Kurze Halbwertszeiten
Warum Online-Communities und Social Web-Portale - etwa MySpace - oft schnell große Erfolge feiern, um dann wenige Jahre später ihre Relevanz wieder zu verlieren, ist schwer zu sagen. Noch viel prekärer wird die Situation, wenn Web-Plattformen zu einem ganz konkreten Zweck gegründet werden. Das Projekt "Uni brennt", diesjähriger Preisträger in der Kategorie "Digital Communities" beim Prix Ars Electronica, kämpft seit dem vergangenen Jahr für eine von Studierenden und Lehrenden selbstbestimmte Universitätsverwaltung. Nun ist man jedoch an einem schwierigen Punkt angelangt: Den nächsten wichtigen Schritt zu machen und dabei nicht an Boden zu verlieren, ist eine große Herausforderung.

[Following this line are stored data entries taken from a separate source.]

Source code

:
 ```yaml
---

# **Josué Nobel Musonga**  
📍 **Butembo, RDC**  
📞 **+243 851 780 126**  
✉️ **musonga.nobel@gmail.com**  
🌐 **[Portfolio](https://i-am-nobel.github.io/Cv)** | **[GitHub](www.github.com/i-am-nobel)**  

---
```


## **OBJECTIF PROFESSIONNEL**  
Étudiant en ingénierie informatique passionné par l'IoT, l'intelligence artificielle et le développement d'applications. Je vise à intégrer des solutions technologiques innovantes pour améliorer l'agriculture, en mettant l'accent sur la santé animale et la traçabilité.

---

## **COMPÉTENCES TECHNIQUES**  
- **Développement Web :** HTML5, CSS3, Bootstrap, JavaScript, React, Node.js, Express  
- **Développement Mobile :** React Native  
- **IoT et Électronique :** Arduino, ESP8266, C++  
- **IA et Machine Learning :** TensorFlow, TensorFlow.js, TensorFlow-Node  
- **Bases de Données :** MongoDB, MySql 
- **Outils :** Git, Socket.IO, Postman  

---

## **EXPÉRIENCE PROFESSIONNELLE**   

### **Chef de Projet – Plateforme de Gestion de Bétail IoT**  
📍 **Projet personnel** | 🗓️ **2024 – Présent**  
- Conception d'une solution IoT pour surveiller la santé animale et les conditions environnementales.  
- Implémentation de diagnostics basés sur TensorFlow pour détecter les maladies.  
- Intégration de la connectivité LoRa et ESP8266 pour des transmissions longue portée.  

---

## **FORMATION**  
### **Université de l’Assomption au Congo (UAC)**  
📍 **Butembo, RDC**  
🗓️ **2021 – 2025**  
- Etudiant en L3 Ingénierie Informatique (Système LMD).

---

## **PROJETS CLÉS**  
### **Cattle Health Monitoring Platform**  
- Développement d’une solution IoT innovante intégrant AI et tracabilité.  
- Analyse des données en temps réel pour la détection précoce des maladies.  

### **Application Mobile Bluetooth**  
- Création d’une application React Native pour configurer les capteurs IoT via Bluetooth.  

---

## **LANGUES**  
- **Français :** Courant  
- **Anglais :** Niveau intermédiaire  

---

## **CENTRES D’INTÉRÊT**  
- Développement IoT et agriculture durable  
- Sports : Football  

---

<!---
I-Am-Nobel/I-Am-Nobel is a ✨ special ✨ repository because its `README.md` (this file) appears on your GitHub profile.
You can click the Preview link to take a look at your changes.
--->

"Das Problem ist, dass es nach zwei Monaten vorbei war. Diese Community ist nicht im klassischen Sinne zerfallen und in einem großen, heroischen Kampf der Fraktionen fragmentiert worden. Die Leute sind einfach gekommen, haben es benutzt und sind verschwunden. Diese Kunst des Verschwindens, die Jean Baudrillard auch in seinen Arbeiten so wunderschön auf den Punkt gebracht hat, sieht man immer mehr in den Online-Communities."
Geert Lovink
Wunsch nach Stabilität
Wie bei der eigenen Familie, Partnerschaften oder der teuren Waschmaschine ist auch im Web der Wunsch nach Stabilität groß. So sehr uns die dauernden Innovationen und Verbesserungen von Softwareanwendungen Euphorie und Begeisterung in uns hervorrufen, so stark ist auch die Sehnsucht nach ein paar wenigen, quasi-perfekten, digitalen Dingen, auf die man sich verlassen kann. Wir sind hin und hergerissen: Immer nur jene Applications zu nutzen, die wir bereits kennen, ist praktisch und zeitsparend. Andererseits profitieren meist einige, wenige Firmen von unserer Bequemlichkeit, immer dieselben, vertrauten Tools zu verwenden.
twentytwenty
Geert Lovink ist Keynote-Speaker beim ersten Termin des Zukunftsymposions "twenty.twenty" am 29. September im ORF Radiokulturhaus in Wien.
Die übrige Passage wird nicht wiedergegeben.